> **WORK REQUIRED**
Pull every line with "password" from the data below and copy it.

> **MATERIAL SUPPLIED**
▼

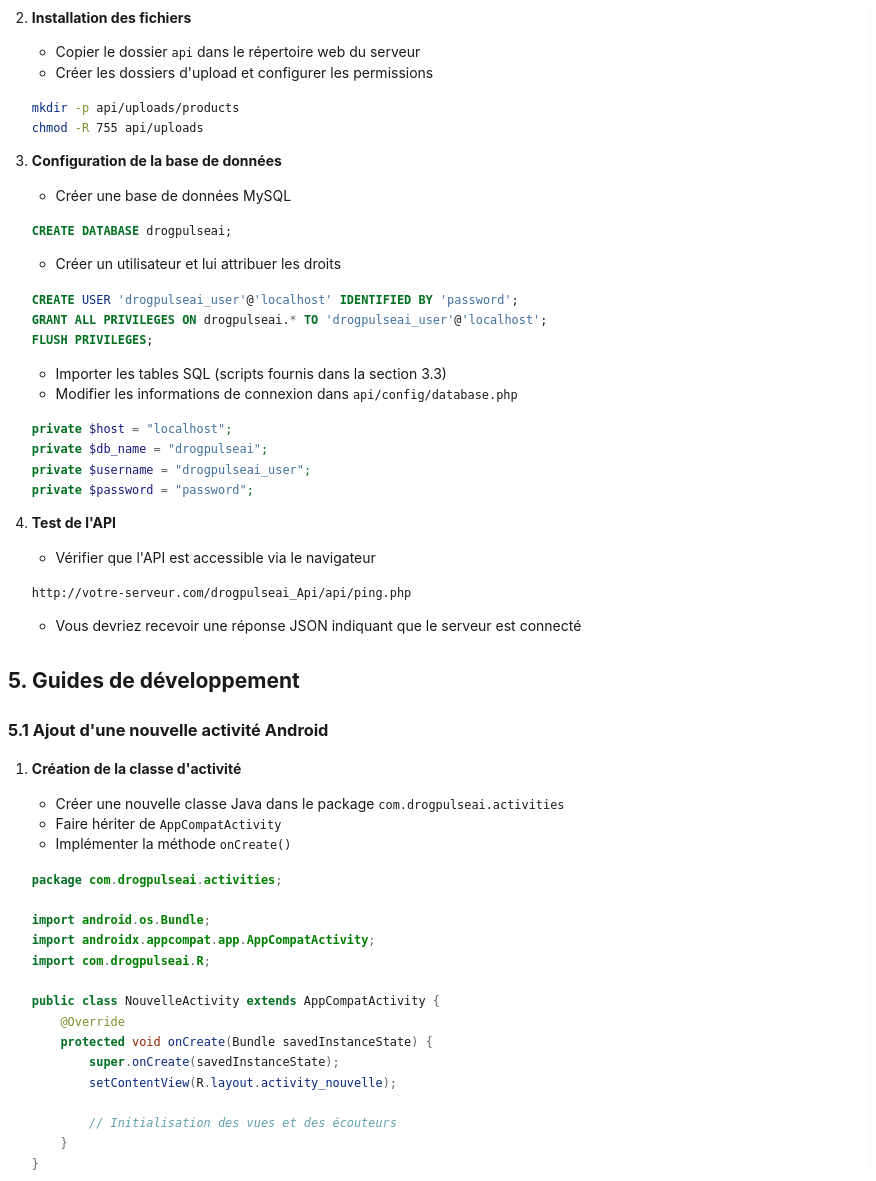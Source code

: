 2. **Installation des fichiers**
   - Copier le dossier `api` dans le répertoire web du serveur
   - Créer les dossiers d'upload et configurer les permissions
   ```bash
   mkdir -p api/uploads/products
   chmod -R 755 api/uploads
   ```

3. **Configuration de la base de données**
   - Créer une base de données MySQL
   ```sql
   CREATE DATABASE drogpulseai;
   ```
   - Créer un utilisateur et lui attribuer les droits
   ```sql
   CREATE USER 'drogpulseai_user'@'localhost' IDENTIFIED BY 'password';
   GRANT ALL PRIVILEGES ON drogpulseai.* TO 'drogpulseai_user'@'localhost';
   FLUSH PRIVILEGES;
   ```
   - Importer les tables SQL (scripts fournis dans la section 3.3)
   - Modifier les informations de connexion dans `api/config/database.php`
   ```php
   private $host = "localhost";
   private $db_name = "drogpulseai";
   private $username = "drogpulseai_user";
   private $password = "password";
   ```

4. **Test de l'API**
   - Vérifier que l'API est accessible via le navigateur
   ```
   http://votre-serveur.com/drogpulseai_Api/api/ping.php
   ```
   - Vous devriez recevoir une réponse JSON indiquant que le serveur est connecté

## 5. Guides de développement

### 5.1 Ajout d'une nouvelle activité Android

1. **Création de la classe d'activité**
   - Créer une nouvelle classe Java dans le package `com.drogpulseai.activities`
   - Faire hériter de `AppCompatActivity`
   - Implémenter la méthode `onCreate()`

   ```java
   package com.drogpulseai.activities;

   import android.os.Bundle;
   import androidx.appcompat.app.AppCompatActivity;
   import com.drogpulseai.R;

   public class NouvelleActivity extends AppCompatActivity {
       @Override
       protected void onCreate(Bundle savedInstanceState) {
           super.onCreate(savedInstanceState);
           setContentView(R.layout.activity_nouvelle);
           
           // Initialisation des vues et des écouteurs
       }
   }
   ```
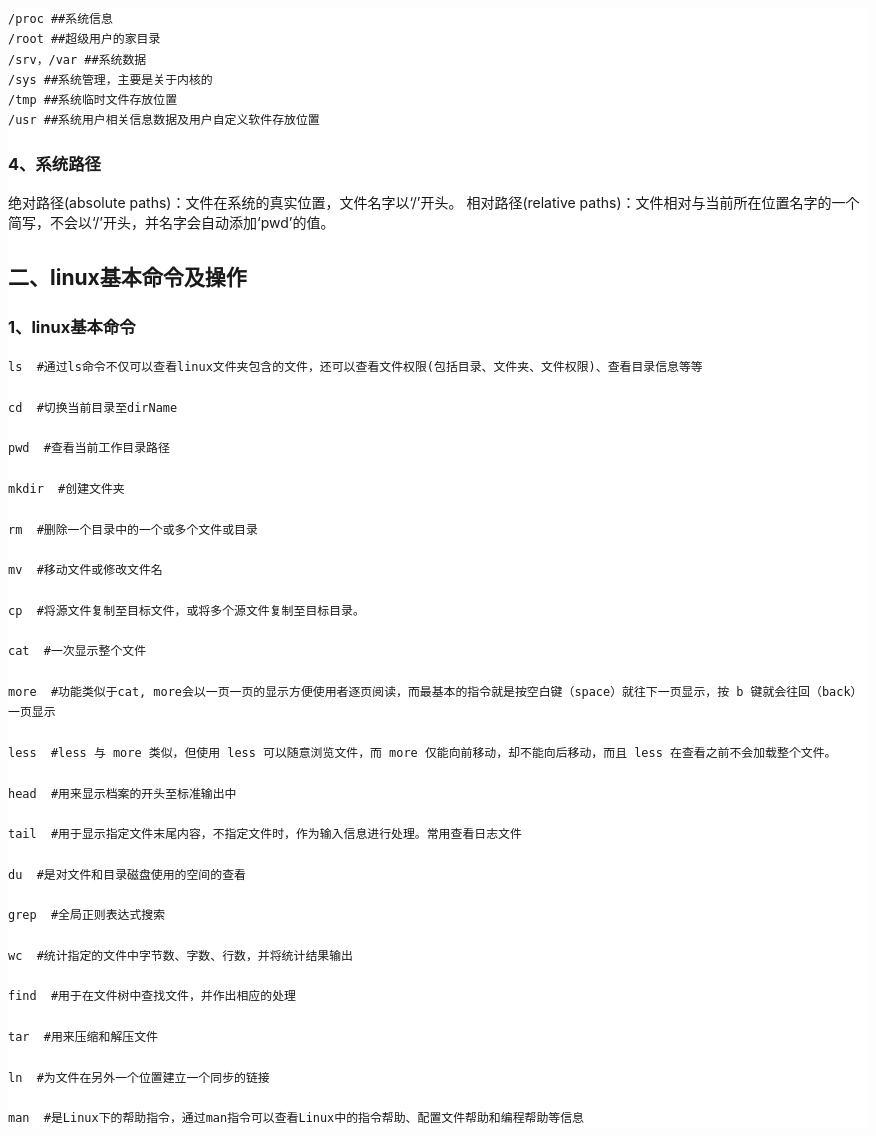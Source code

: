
 ```shell
/proc ##系统信息
/root ##超级用户的家目录
/srv，/var ##系统数据
/sys ##系统管理，主要是关于内核的
/tmp ##系统临时文件存放位置
/usr ##系统用户相关信息数据及用户自定义软件存放位置
```

### 4、系统路径
绝对路径(absolute paths)：文件在系统的真实位置，文件名字以‘/’开头。
相对路径(relative paths)：文件相对与当前所在位置名字的一个简写，不会以‘/’开头，并名字会自动添加‘pwd’的值。



## 二、linux基本命令及操作

### 1、linux基本命令


```shell
ls  #通过ls命令不仅可以查看linux文件夹包含的文件，还可以查看文件权限(包括目录、文件夹、文件权限)、查看目录信息等等

cd  #切换当前目录至dirName

pwd  #查看当前工作目录路径

mkdir  #创建文件夹

rm  #删除一个目录中的一个或多个文件或目录

mv  #移动文件或修改文件名

cp  #将源文件复制至目标文件，或将多个源文件复制至目标目录。

cat  #一次显示整个文件

more  #功能类似于cat, more会以一页一页的显示方便使用者逐页阅读，而最基本的指令就是按空白键（space）就往下一页显示，按 b 键就会往回（back）一页显示

less  #less 与 more 类似，但使用 less 可以随意浏览文件，而 more 仅能向前移动，却不能向后移动，而且 less 在查看之前不会加载整个文件。

head  #用来显示档案的开头至标准输出中

tail  #用于显示指定文件末尾内容，不指定文件时，作为输入信息进行处理。常用查看日志文件

du  #是对文件和目录磁盘使用的空间的查看

grep  #全局正则表达式搜索

wc  #统计指定的文件中字节数、字数、行数，并将统计结果输出 

find  #用于在文件树中查找文件，并作出相应的处理

tar  #用来压缩和解压文件

ln  #为文件在另外一个位置建立一个同步的链接

man  #是Linux下的帮助指令，通过man指令可以查看Linux中的指令帮助、配置文件帮助和编程帮助等信息
```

▲

> **ANSWER TO THIS PROBLEM**
   CREATE USER 'drogpulseai_user'@'localhost' IDENTIFIED BY 'password';
   private $password = "password";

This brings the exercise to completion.